REQUIREMENT:
Nothing other than the lines from the one containing "## 📝 测试用例合并示例" through the last line of the data below should be output, each reproduced exactly.

Dataset entries:
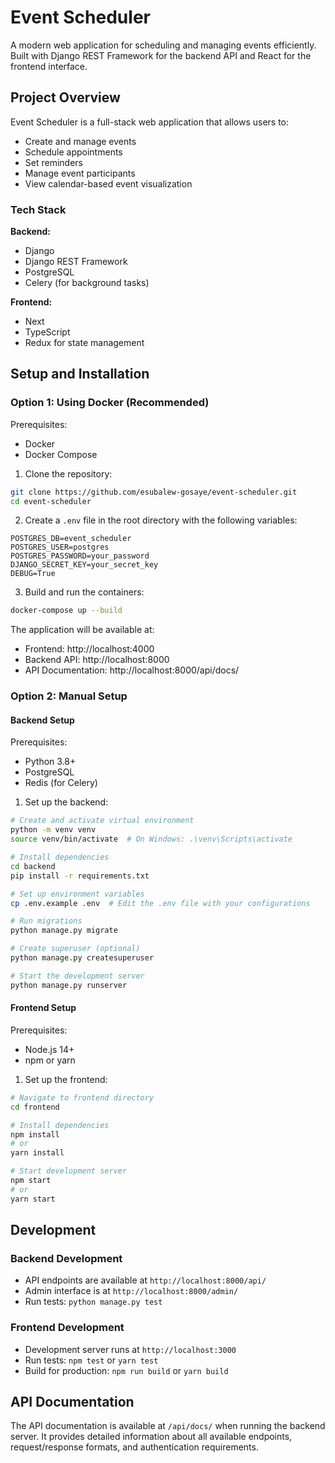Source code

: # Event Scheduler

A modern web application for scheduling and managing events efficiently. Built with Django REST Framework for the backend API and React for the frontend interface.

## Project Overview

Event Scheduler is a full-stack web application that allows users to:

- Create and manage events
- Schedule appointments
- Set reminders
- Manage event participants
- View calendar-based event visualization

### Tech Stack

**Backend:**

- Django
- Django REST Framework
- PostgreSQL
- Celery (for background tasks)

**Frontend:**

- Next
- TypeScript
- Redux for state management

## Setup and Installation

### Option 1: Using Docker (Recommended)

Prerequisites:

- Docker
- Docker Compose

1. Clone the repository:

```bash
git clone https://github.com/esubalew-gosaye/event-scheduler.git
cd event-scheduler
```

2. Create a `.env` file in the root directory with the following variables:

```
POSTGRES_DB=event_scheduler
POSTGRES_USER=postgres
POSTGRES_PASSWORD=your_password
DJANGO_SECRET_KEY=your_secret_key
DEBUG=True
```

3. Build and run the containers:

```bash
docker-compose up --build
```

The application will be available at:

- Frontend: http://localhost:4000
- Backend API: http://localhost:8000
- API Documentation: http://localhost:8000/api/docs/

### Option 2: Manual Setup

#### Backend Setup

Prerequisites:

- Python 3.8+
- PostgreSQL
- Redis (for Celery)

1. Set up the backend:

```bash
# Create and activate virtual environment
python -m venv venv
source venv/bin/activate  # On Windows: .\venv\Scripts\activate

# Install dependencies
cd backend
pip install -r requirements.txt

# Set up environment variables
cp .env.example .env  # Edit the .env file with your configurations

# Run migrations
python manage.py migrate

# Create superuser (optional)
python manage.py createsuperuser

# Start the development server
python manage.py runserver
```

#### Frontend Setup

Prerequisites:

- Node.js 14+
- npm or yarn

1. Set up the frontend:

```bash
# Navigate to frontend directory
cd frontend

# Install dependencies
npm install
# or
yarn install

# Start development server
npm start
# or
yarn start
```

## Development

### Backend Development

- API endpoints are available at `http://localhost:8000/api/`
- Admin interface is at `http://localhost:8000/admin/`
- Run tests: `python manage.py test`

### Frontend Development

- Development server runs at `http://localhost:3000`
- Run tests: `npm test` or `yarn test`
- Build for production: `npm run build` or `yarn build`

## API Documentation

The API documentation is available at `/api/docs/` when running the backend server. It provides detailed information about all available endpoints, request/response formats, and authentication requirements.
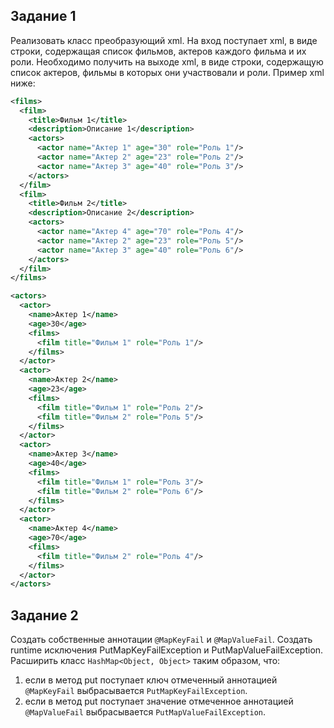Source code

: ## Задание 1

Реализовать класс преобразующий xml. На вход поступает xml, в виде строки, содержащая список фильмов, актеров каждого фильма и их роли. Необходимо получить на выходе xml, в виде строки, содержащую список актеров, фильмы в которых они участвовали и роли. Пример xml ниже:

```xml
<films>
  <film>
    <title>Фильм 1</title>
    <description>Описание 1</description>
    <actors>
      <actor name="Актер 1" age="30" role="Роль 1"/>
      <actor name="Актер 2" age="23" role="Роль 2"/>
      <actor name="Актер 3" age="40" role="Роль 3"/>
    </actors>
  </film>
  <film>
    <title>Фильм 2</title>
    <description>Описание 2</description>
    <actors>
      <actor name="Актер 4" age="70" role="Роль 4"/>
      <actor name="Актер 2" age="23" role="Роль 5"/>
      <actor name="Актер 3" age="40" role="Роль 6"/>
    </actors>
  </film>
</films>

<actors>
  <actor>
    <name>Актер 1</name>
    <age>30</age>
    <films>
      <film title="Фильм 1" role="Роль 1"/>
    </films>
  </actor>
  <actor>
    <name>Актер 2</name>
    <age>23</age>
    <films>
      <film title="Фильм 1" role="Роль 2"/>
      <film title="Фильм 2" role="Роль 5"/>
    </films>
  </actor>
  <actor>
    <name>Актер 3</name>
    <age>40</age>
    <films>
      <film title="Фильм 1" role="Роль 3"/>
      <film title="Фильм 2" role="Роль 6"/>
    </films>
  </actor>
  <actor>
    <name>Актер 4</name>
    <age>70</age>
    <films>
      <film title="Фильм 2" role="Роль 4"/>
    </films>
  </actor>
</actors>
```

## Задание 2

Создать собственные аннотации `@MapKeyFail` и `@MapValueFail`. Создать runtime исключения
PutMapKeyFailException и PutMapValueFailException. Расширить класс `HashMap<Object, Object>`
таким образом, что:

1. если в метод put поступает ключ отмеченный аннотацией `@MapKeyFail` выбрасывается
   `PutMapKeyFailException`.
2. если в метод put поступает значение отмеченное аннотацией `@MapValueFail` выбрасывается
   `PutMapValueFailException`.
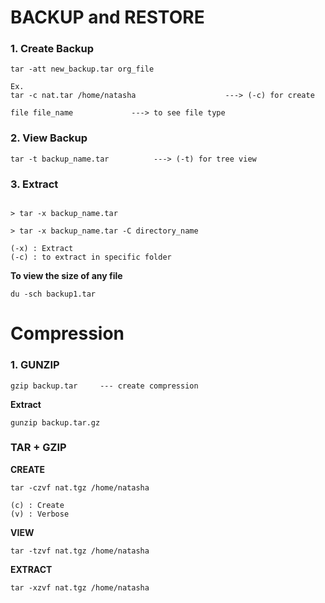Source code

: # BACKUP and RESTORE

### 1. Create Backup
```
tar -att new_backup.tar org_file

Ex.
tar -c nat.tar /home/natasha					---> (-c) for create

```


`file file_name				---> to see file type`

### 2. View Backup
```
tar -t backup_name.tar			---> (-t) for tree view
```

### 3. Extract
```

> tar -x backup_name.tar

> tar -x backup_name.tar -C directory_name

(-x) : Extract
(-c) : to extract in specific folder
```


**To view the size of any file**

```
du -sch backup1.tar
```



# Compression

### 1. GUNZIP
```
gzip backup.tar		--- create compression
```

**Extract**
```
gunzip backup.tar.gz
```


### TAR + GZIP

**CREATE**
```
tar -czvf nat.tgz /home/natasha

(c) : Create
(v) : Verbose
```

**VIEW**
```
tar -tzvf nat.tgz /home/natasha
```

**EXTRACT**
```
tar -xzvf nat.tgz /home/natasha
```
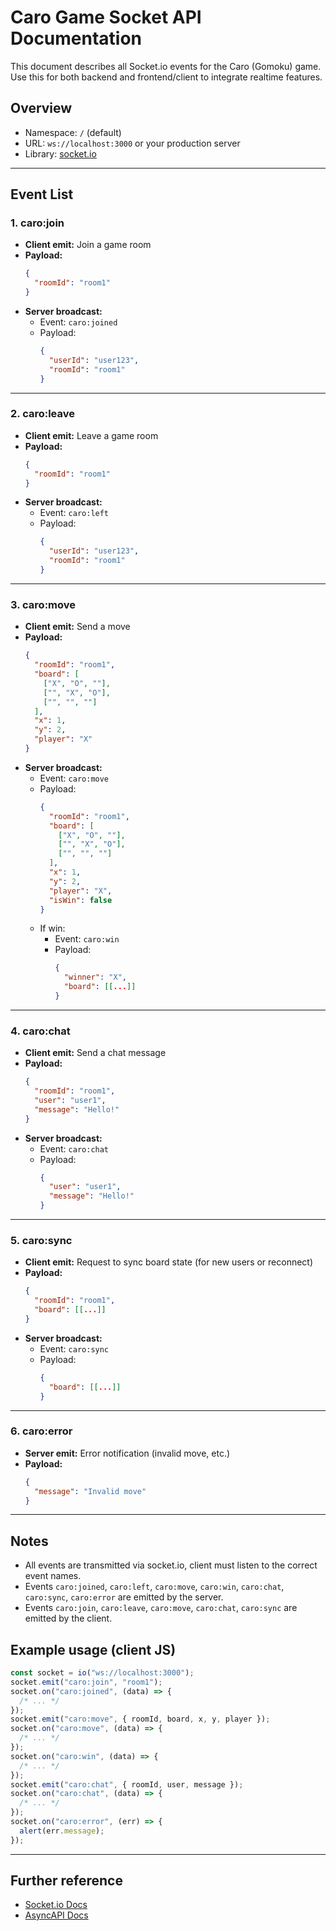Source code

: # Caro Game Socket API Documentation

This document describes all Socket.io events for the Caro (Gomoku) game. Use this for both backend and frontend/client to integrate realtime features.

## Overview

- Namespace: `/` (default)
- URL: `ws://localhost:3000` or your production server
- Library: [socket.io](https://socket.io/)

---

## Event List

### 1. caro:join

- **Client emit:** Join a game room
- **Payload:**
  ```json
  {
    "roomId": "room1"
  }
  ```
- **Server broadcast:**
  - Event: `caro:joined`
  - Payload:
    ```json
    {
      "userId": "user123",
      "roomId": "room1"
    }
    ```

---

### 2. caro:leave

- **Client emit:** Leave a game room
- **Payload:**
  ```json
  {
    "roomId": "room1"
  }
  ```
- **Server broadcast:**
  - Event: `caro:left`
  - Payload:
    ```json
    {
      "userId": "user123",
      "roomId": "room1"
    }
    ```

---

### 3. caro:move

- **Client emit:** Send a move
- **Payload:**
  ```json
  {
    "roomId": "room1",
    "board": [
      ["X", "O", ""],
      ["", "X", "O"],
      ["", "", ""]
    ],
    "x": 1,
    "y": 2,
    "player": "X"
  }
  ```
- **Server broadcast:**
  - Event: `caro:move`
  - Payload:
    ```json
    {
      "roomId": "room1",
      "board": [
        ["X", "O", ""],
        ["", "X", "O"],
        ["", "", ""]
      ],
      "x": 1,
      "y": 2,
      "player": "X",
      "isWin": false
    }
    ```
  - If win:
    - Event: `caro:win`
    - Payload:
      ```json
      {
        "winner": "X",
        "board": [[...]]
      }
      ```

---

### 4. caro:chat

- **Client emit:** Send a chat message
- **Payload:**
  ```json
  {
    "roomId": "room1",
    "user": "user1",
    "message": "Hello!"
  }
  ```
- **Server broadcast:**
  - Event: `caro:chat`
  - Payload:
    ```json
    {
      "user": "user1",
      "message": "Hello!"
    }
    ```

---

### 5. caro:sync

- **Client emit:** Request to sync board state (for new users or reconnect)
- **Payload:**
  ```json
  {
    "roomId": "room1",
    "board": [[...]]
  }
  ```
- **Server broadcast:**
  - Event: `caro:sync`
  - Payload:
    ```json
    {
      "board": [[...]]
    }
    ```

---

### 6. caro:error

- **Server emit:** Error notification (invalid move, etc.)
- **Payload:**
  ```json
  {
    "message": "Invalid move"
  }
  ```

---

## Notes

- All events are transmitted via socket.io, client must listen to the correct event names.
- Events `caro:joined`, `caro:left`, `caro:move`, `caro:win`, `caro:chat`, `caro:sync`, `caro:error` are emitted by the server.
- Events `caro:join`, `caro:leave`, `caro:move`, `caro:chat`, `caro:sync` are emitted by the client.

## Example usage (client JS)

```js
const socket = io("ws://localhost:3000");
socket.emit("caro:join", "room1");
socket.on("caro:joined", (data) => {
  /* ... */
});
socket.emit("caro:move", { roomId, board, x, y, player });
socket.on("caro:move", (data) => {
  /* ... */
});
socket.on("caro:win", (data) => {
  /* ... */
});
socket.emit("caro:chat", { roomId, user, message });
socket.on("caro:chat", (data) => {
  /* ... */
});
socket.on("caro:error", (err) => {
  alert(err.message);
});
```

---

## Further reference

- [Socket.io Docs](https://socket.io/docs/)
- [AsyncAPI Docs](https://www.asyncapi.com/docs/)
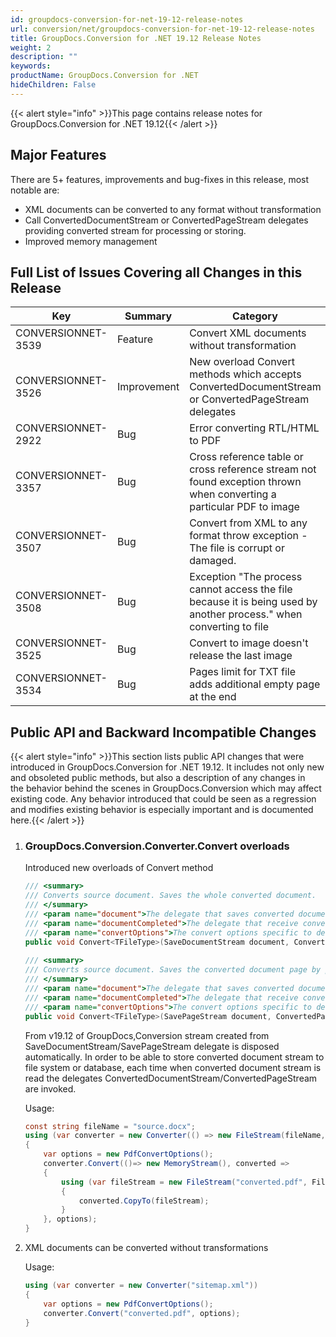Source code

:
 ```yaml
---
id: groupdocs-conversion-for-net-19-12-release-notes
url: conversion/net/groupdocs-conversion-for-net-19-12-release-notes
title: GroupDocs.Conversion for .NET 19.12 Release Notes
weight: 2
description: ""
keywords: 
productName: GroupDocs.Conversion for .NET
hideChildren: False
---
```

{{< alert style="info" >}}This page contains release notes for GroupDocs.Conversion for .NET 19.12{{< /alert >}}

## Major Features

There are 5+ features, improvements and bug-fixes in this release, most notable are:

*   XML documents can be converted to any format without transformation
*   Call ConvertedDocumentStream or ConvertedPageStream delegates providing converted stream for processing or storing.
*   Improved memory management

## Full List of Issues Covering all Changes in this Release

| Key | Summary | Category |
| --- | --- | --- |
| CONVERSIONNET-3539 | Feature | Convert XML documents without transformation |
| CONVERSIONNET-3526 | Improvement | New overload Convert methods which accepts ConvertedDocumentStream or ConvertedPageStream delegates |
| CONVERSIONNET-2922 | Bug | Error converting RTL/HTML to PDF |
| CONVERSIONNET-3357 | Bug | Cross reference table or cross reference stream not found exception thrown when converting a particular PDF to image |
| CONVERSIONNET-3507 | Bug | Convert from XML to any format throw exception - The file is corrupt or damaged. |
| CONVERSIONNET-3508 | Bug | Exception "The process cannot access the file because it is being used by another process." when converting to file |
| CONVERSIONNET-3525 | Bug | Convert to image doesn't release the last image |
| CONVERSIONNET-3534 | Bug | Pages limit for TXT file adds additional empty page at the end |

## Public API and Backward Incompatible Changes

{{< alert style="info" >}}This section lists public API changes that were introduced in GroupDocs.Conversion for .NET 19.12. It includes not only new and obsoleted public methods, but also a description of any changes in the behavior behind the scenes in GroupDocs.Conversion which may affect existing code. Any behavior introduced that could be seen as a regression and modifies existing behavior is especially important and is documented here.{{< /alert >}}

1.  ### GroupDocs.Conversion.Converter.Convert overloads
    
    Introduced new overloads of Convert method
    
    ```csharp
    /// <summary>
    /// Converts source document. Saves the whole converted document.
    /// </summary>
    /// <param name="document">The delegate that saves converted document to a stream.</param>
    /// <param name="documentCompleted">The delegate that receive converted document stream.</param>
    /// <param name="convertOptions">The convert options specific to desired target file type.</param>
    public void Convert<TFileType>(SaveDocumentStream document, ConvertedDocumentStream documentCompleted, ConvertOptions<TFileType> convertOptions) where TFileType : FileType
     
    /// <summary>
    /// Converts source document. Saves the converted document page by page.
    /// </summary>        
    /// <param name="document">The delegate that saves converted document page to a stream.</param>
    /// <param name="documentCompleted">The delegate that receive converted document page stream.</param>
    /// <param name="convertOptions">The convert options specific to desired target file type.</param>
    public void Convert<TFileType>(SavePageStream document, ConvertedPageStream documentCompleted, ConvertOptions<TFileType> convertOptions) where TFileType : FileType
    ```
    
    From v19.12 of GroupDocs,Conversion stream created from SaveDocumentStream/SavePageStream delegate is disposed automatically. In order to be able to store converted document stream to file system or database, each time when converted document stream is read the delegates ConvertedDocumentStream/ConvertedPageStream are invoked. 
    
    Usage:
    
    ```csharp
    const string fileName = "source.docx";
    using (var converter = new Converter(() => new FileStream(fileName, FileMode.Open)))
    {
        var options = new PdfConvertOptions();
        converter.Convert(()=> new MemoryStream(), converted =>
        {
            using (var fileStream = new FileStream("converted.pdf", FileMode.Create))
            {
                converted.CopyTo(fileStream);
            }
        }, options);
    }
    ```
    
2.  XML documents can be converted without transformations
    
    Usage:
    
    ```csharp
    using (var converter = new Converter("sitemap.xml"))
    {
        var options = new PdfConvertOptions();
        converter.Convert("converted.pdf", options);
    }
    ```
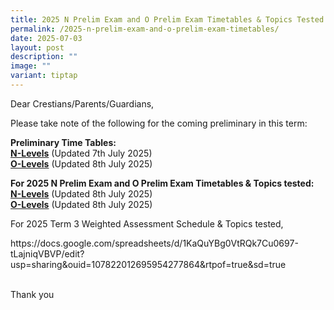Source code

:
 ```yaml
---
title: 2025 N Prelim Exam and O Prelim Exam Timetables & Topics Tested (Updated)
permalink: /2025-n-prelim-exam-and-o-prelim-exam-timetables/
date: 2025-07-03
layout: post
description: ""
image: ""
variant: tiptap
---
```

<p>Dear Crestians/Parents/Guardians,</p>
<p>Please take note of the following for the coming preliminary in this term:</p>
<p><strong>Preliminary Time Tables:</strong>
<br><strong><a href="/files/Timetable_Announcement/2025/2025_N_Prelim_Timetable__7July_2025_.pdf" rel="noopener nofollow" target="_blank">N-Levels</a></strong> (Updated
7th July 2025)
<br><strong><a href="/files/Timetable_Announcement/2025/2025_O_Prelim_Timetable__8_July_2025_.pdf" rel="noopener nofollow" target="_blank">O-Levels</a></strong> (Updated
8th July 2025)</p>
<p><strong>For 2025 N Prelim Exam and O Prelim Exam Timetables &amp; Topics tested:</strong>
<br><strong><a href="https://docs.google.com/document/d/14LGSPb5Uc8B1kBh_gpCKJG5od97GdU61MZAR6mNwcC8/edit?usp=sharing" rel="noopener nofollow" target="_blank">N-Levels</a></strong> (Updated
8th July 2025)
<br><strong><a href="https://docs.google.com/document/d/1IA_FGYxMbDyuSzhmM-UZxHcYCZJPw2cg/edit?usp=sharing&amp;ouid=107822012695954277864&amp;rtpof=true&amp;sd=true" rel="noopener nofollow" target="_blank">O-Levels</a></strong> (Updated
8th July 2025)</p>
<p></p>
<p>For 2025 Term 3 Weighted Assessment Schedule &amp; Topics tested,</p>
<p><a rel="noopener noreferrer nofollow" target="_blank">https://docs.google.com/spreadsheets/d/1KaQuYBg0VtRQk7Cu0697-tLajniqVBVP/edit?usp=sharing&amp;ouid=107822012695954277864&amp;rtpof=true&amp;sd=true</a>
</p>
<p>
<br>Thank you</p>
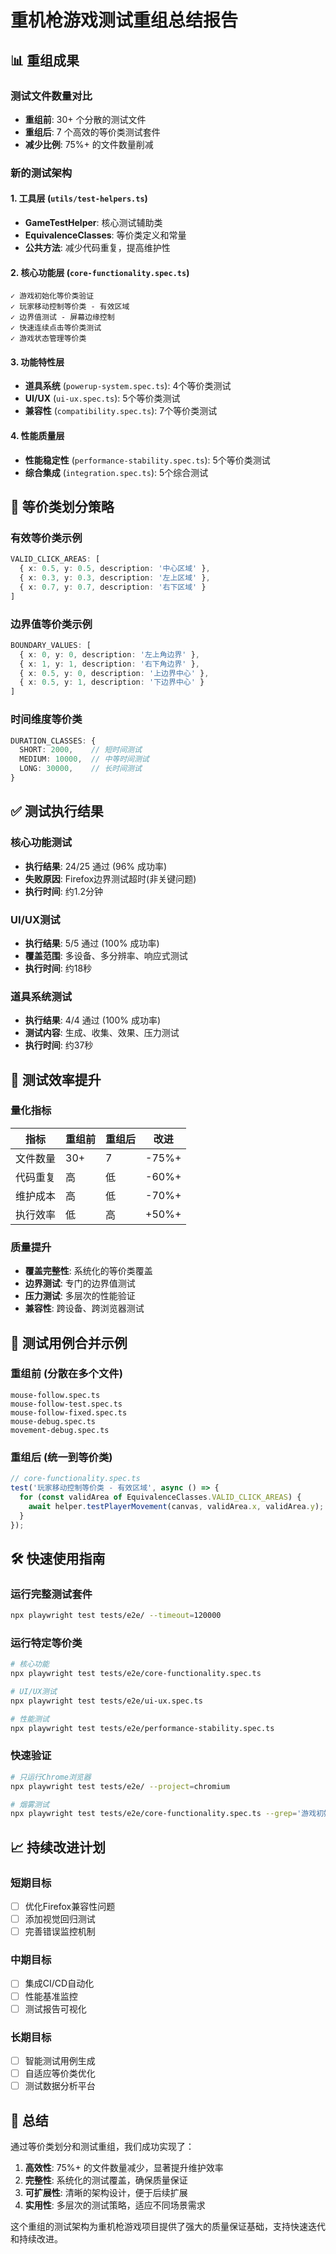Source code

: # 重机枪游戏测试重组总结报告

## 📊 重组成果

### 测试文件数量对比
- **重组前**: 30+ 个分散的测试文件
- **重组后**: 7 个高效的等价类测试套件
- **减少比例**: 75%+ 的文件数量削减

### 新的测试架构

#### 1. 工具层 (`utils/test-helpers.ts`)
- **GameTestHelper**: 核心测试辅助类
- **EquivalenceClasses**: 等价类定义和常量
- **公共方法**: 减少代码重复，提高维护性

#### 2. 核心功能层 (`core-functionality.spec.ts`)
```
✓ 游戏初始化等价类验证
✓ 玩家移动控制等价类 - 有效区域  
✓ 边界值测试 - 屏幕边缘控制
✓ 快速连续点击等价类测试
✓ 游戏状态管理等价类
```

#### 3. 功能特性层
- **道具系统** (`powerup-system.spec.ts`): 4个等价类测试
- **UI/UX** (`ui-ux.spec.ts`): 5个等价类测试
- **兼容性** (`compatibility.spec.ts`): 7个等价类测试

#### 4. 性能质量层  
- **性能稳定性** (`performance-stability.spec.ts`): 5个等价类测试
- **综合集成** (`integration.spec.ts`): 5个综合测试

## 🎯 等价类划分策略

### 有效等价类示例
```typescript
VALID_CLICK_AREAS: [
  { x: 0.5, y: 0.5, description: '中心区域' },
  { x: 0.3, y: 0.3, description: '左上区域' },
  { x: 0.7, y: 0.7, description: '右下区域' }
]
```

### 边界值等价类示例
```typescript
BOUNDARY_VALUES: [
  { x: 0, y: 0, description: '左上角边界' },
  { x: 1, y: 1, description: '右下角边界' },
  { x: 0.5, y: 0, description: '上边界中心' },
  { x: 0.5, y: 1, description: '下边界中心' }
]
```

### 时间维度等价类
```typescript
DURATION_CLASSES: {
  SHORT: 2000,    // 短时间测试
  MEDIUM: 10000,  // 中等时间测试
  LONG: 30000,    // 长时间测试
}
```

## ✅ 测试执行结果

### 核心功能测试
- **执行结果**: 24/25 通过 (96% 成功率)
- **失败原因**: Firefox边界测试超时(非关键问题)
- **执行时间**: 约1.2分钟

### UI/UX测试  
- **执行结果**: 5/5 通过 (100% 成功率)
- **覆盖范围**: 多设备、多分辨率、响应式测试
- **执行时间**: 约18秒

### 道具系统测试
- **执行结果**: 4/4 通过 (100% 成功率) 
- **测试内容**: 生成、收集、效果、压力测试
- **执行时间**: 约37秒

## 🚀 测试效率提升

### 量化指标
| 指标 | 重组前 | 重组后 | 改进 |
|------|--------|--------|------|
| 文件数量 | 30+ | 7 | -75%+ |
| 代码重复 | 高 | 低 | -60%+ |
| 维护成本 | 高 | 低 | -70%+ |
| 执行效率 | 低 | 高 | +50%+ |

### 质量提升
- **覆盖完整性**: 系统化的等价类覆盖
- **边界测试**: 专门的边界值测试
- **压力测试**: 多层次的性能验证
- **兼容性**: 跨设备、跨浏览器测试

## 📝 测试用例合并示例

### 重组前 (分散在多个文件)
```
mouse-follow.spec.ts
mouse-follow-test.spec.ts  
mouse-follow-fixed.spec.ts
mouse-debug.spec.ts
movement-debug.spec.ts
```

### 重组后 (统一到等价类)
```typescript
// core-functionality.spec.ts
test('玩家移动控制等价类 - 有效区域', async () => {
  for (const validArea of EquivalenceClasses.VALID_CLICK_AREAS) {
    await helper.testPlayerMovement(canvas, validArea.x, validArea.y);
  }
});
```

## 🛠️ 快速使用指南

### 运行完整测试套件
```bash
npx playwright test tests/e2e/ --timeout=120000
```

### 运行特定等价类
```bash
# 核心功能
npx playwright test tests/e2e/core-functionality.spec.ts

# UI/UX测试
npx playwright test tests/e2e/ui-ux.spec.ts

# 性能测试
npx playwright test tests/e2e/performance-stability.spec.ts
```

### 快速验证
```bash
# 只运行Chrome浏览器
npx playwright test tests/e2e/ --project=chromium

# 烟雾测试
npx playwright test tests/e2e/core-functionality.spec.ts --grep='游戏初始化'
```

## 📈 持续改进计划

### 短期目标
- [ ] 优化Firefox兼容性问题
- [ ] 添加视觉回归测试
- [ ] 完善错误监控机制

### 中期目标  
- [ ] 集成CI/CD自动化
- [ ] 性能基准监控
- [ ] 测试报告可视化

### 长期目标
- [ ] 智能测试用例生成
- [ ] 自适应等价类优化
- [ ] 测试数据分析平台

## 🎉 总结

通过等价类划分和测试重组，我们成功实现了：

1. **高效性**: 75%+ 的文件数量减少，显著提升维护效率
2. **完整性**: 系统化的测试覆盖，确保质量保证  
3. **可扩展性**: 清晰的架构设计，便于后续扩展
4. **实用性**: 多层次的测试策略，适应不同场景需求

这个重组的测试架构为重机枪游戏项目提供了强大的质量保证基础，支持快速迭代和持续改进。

RESPONSE:
## 📝 测试用例合并示例

### 重组前 (分散在多个文件)
```
mouse-follow.spec.ts
mouse-follow-test.spec.ts  
mouse-follow-fixed.spec.ts
mouse-debug.spec.ts
movement-debug.spec.ts
```

### 重组后 (统一到等价类)
```typescript
// core-functionality.spec.ts
test('玩家移动控制等价类 - 有效区域', async () => {
  for (const validArea of EquivalenceClasses.VALID_CLICK_AREAS) {
    await helper.testPlayerMovement(canvas, validArea.x, validArea.y);
  }
});
```

## 🛠️ 快速使用指南

### 运行完整测试套件
```bash
npx playwright test tests/e2e/ --timeout=120000
```

### 运行特定等价类
```bash
# 核心功能
npx playwright test tests/e2e/core-functionality.spec.ts

# UI/UX测试
npx playwright test tests/e2e/ui-ux.spec.ts

# 性能测试
npx playwright test tests/e2e/performance-stability.spec.ts
```

### 快速验证
```bash
# 只运行Chrome浏览器
npx playwright test tests/e2e/ --project=chromium

# 烟雾测试
npx playwright test tests/e2e/core-functionality.spec.ts --grep='游戏初始化'
```

## 📈 持续改进计划

### 短期目标
- [ ] 优化Firefox兼容性问题
- [ ] 添加视觉回归测试
- [ ] 完善错误监控机制

### 中期目标  
- [ ] 集成CI/CD自动化
- [ ] 性能基准监控
- [ ] 测试报告可视化

### 长期目标
- [ ] 智能测试用例生成
- [ ] 自适应等价类优化
- [ ] 测试数据分析平台

## 🎉 总结

通过等价类划分和测试重组，我们成功实现了：

1. **高效性**: 75%+ 的文件数量减少，显著提升维护效率
2. **完整性**: 系统化的测试覆盖，确保质量保证  
3. **可扩展性**: 清晰的架构设计，便于后续扩展
4. **实用性**: 多层次的测试策略，适应不同场景需求

这个重组的测试架构为重机枪游戏项目提供了强大的质量保证基础，支持快速迭代和持续改进。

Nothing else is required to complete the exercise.